What the task requires | Give back all of the records exactly.

=== Section Start ===

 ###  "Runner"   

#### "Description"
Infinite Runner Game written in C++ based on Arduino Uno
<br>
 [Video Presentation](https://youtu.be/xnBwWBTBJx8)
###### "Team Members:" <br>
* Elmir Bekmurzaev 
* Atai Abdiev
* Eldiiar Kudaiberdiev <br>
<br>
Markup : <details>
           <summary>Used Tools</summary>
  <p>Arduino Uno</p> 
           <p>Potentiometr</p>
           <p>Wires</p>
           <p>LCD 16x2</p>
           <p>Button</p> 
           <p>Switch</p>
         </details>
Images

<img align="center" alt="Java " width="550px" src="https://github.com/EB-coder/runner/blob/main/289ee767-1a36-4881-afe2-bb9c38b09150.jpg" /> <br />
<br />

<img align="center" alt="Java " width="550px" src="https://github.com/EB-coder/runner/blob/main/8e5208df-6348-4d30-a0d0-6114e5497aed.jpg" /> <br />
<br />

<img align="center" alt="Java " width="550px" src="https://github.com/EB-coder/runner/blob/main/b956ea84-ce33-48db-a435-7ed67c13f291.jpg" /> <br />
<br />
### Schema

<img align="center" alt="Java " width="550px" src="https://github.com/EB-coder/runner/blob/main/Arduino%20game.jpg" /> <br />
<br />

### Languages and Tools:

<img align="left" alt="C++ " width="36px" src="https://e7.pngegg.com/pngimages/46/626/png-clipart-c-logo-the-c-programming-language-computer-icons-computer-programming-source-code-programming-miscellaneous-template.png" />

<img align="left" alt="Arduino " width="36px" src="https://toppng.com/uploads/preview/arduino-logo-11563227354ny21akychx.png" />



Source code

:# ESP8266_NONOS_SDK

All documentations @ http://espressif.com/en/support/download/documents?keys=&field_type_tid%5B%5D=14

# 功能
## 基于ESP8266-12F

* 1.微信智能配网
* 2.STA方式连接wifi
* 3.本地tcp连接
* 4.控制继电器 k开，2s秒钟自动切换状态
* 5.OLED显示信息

=== Section End ===

Written solution |
 ###  "Runner"   

#### "Description"
Infinite Runner Game written in C++ based on Arduino Uno
<br>
 [Video Presentation](https://youtu.be/xnBwWBTBJx8)
###### "Team Members:" <br>
* Elmir Bekmurzaev 
* Atai Abdiev
* Eldiiar Kudaiberdiev <br>
<br>
Markup : <details>
           <summary>Used Tools</summary>
  <p>Arduino Uno</p> 
           <p>Potentiometr</p>
           <p>Wires</p>
           <p>LCD 16x2</p>
           <p>Button</p> 
           <p>Switch</p>
         </details>
Images

<img align="center" alt="Java " width="550px" src="https://github.com/EB-coder/runner/blob/main/289ee767-1a36-4881-afe2-bb9c38b09150.jpg" /> <br />
<br />

<img align="center" alt="Java " width="550px" src="https://github.com/EB-coder/runner/blob/main/8e5208df-6348-4d30-a0d0-6114e5497aed.jpg" /> <br />
<br />

<img align="center" alt="Java " width="550px" src="https://github.com/EB-coder/runner/blob/main/b956ea84-ce33-48db-a435-7ed67c13f291.jpg" /> <br />
<br />
### Schema

<img align="center" alt="Java " width="550px" src="https://github.com/EB-coder/runner/blob/main/Arduino%20game.jpg" /> <br />
<br />

### Languages and Tools:

<img align="left" alt="C++ " width="36px" src="https://e7.pngegg.com/pngimages/46/626/png-clipart-c-logo-the-c-programming-language-computer-icons-computer-programming-source-code-programming-miscellaneous-template.png" />

<img align="left" alt="Arduino " width="36px" src="https://toppng.com/uploads/preview/arduino-logo-11563227354ny21akychx.png" />



Source code

:# ESP8266_NONOS_SDK

All documentations @ http://espressif.com/en/support/download/documents?keys=&field_type_tid%5B%5D=14

# 功能
## 基于ESP8266-12F

* 1.微信智能配网
* 2.STA方式连接wifi
* 3.本地tcp连接
* 4.控制继电器 k开，2s秒钟自动切换状态
* 5.OLED显示信息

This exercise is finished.